Yesterday the New York Times delivered
another of its sandwiches, the Ashcroft special, in which the
attorney general is the dead meat, the bread confining him darkly
toasted, and the lettuce and tomato smeared in fatty mayonnaise.
Then once the consumer has it in his hands and takes one bite, it
falls apart — at which point he discovers the Times
provided no napkins with which to wipe up the greasy mess.
There would appear to be no secret to the Times’
recipe. First the page one headline: “Ashcroft’s Terrorism Policies
Dismay Some Conservatives.” Imagine that. “Some conservatives”
suddenly have clout. That’s because, as the first paragraphs
suggest, Ashcroft is suddenly in trouble with the same “religious
conservatives” who once pressed for his appointment but who now
fear his anti-terrorist policies give government too much power.
Yet who are these “religious” conservatives? The Washington-based
president of the Family Research Council is quoted expressing fear
that somehow these new powers could be used against groups like
his. How so is never explained. The Washington-based Grover
Norquist, never thought to be a religious conservative, is also
quoted as saying Ashcrofts’s “religious base is now quite troubled
by what he’s done” — but the reader has to take his word for it,
which is odd given that the Times doesn’t normally take
Norquist at face value. If this keeps this up, how long before
Norquist has to nominate himself for his own Kevin Phillips award?
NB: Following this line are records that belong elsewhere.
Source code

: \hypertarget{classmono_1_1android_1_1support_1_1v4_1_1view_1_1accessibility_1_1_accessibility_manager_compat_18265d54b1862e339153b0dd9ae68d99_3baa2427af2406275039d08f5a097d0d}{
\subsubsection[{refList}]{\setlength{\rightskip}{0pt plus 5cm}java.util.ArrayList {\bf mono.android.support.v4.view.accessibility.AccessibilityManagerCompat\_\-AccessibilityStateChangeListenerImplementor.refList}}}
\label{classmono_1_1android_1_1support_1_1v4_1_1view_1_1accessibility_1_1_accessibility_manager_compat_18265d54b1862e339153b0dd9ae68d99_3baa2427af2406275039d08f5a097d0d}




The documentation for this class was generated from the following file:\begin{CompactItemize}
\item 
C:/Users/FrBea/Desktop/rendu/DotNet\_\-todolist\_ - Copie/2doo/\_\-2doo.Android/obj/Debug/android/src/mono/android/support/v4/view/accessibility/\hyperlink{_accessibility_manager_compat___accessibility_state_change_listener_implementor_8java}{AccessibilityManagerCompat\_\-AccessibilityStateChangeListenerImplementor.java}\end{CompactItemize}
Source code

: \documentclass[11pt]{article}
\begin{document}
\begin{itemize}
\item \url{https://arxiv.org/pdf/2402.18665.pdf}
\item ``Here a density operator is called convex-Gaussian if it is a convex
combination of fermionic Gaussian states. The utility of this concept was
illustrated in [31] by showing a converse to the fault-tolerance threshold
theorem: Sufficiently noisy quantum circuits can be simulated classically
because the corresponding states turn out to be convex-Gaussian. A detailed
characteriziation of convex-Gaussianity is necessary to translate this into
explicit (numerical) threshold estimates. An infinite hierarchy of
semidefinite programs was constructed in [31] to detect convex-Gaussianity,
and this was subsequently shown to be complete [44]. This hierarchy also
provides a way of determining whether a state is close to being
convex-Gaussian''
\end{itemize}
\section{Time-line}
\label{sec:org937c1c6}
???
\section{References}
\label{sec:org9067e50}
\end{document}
(To be fair, Norquist has openly criticized Ashcroft’s policies
before, which the Times doesn’t bother to relate.)
Meanwhile, we never hear a word from any of those famous
“religious conservatives” in the great American outback the
Times always worries about — presumably because they
remain nothing more than an abstraction in the paper’s mind, a
bogeyman source of fear and loathing in liberal land. When the
story does return to anyone remotely linked to religious
conservatives, it’s Washington-based Paul Weyrich, who late in the
piece expands on what the head of the Washington-based Family
Research Council told the Times. “There is suddenly a
great concern that what was passed in the wake of 9-11 were things
that had little to do with catching terrorists but a lot to do with
increasing the strength of government to infiltrate and spy on
conservative organizations.” But again there’s no effort to explain
how this might be done. Weyrich added that at a recent weekly
luncheon that he holds for “about 60 social conservative groups” —
what is that supposed to mean? — “the majority expressed concern
about Ashcroft.” But what kind of concern? About Ashcroft’s recent
demonstration of tolerance for gays that mightily upset some
“social conservative groups”? That would normally a topic of great
interest to the Times, but for some strange reason it
never comes up in this story.
Nor is does it offer any information about what the minority
might have argued at the Weyrich luncheon. So much for the
Times fabled concern for minority opinion. The paper does
quote Weyrich as noting that “the grassroots enthusiasm for
[Ashcroft] has been tamped down.” But what does anyone in
Washington ever know about the grassroots, when most of the time is
spent talking to one another?
But the clincher comes when the reader realizes the story is not
about religious conservative unhappiness with Ashcroft at all. More
than two-thirds of its space is devoted to alleged friction between
the White House and Ashcroft in the making of anti-terrorist
policy. (This is a sandwich of a story in more ways than one.)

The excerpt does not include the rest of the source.